Abstract
The propagation of surface plasmon–polaritons is investigated in a metallic, fractal-like structure based on Cantor set. The dynamic of plasmonic modes generating on the Cantor structure is discussed in the context of the setup geometry. The numerically obtained reflection spectra are analyzed with the box-counting method to obtain their dimension, which is shown to be dependent on the geometry of the plasmonic structure. The entropy of the structure is also calculated and shown to be proportional to the dimension. Presented analysis allows for extracting information about fractal plasmonic structure from the reflectance spectrum. Predictions regarding the experimental observation of discussed effects are presented.
Highlights
Over the past decades, the study of electromagnetic waves propagating at the interface between a metal and dielectric has been of significant interest
The study of electromagnetic waves propagating at the interface between a metal and dielectric has been of significant interest.

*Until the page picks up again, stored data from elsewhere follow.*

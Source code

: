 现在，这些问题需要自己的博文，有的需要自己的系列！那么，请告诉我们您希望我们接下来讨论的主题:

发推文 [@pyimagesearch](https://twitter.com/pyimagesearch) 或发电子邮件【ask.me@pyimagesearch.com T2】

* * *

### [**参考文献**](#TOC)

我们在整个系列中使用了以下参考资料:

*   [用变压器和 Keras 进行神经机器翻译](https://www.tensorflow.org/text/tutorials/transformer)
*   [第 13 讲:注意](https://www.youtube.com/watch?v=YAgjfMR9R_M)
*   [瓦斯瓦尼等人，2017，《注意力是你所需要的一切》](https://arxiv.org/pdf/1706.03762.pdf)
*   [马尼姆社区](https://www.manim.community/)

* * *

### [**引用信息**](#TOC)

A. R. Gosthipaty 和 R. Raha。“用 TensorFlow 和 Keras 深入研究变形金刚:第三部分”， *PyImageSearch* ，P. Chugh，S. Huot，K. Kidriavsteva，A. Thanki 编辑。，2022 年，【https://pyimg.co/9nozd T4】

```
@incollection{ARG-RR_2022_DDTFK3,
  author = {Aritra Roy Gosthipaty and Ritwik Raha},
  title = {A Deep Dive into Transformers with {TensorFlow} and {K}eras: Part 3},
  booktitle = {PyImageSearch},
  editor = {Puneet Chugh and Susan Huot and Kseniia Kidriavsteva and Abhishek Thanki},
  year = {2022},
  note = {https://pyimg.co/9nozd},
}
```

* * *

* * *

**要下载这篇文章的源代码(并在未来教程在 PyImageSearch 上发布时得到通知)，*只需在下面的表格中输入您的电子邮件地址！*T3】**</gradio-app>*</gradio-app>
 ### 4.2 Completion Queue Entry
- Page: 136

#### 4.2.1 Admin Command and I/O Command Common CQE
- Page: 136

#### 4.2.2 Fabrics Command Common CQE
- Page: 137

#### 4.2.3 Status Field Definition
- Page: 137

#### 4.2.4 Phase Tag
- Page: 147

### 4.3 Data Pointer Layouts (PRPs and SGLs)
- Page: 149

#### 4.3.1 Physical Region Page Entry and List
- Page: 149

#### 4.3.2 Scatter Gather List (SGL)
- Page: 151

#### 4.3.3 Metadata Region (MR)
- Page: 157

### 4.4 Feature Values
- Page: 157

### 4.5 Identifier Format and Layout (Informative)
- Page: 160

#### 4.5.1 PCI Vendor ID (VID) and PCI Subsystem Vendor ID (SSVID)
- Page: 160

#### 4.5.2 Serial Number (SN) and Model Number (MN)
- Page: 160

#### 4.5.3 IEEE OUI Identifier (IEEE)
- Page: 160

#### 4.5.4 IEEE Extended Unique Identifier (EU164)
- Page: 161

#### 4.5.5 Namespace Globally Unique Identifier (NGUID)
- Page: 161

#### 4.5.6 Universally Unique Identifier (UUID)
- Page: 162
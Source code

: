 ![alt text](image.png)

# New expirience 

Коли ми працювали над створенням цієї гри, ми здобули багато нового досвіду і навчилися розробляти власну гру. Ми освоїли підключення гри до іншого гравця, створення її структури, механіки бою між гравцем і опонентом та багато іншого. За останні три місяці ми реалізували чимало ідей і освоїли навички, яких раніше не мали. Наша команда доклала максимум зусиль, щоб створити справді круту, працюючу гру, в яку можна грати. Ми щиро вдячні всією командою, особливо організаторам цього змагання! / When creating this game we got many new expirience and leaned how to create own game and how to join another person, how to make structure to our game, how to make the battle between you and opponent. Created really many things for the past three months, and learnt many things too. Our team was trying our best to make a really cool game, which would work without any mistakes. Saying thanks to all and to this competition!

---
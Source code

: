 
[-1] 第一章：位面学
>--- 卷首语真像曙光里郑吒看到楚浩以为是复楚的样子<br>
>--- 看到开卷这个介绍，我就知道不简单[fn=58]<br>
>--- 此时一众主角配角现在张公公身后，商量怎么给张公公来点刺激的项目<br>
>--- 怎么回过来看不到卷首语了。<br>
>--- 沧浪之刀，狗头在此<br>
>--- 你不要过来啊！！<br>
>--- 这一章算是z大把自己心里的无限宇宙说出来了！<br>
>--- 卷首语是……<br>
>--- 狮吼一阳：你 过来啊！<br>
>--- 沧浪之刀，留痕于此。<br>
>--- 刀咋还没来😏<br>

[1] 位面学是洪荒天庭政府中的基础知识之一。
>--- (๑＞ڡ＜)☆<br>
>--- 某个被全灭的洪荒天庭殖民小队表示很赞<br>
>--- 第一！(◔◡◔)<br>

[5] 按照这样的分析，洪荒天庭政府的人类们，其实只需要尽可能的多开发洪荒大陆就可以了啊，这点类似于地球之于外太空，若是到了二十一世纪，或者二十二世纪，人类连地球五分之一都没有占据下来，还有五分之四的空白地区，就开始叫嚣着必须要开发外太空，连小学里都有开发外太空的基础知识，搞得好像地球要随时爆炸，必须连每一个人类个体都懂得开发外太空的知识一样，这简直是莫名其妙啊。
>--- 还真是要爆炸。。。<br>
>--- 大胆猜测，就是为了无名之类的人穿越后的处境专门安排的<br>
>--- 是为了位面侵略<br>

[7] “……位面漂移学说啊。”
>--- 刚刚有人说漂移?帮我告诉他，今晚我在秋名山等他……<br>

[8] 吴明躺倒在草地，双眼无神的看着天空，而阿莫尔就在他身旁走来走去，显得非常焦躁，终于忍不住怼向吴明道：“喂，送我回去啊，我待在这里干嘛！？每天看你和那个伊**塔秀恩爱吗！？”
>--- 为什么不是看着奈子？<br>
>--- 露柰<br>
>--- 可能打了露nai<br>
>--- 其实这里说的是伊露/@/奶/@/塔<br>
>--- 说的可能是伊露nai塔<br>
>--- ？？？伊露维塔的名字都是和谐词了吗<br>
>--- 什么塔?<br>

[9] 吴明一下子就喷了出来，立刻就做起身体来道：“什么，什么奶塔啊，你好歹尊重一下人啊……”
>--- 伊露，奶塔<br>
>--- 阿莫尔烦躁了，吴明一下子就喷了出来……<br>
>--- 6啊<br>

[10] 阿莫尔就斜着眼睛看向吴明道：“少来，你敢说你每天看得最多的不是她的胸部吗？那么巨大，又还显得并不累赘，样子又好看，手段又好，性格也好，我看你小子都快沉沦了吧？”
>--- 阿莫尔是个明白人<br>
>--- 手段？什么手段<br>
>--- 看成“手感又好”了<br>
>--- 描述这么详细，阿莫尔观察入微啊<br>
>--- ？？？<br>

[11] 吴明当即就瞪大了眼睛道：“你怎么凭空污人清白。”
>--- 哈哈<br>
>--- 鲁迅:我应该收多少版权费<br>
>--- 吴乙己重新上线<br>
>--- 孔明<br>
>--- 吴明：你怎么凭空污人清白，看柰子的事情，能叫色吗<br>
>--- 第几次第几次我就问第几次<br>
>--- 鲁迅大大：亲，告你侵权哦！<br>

In such a physical system the energy of the electromagnetic field is confined to sub-wavelength size supporting localized surface plasmon polariton (SPP) modes
The presented relations are repeatable across different systems and hold in the presence of noise. These results suggest that the proposed approach is viable for realistic, random and semi-random fractal-like structures
Summary
The study of electromagnetic waves propagating at the interface between a metal and dielectric has been of significant interest In such a physical system the energy of the electromagnetic field is confined to sub-wavelength size supporting localized surface plasmon polariton (SPP) modes. Their unusual properties depend on the metal and geometry of the material structure, which plays a crucial role in local electromagnetic enhancement and tuning the resonance positions. Such interdependences have been recently studied regarding the impact of the nonlocality of the surface structure on the dispersion relation of SPP [1]. In recent years there has been continuous interest in the development of fractal metamaterials, which could be used in high-gain, compact, multiband antennas [7,8,9]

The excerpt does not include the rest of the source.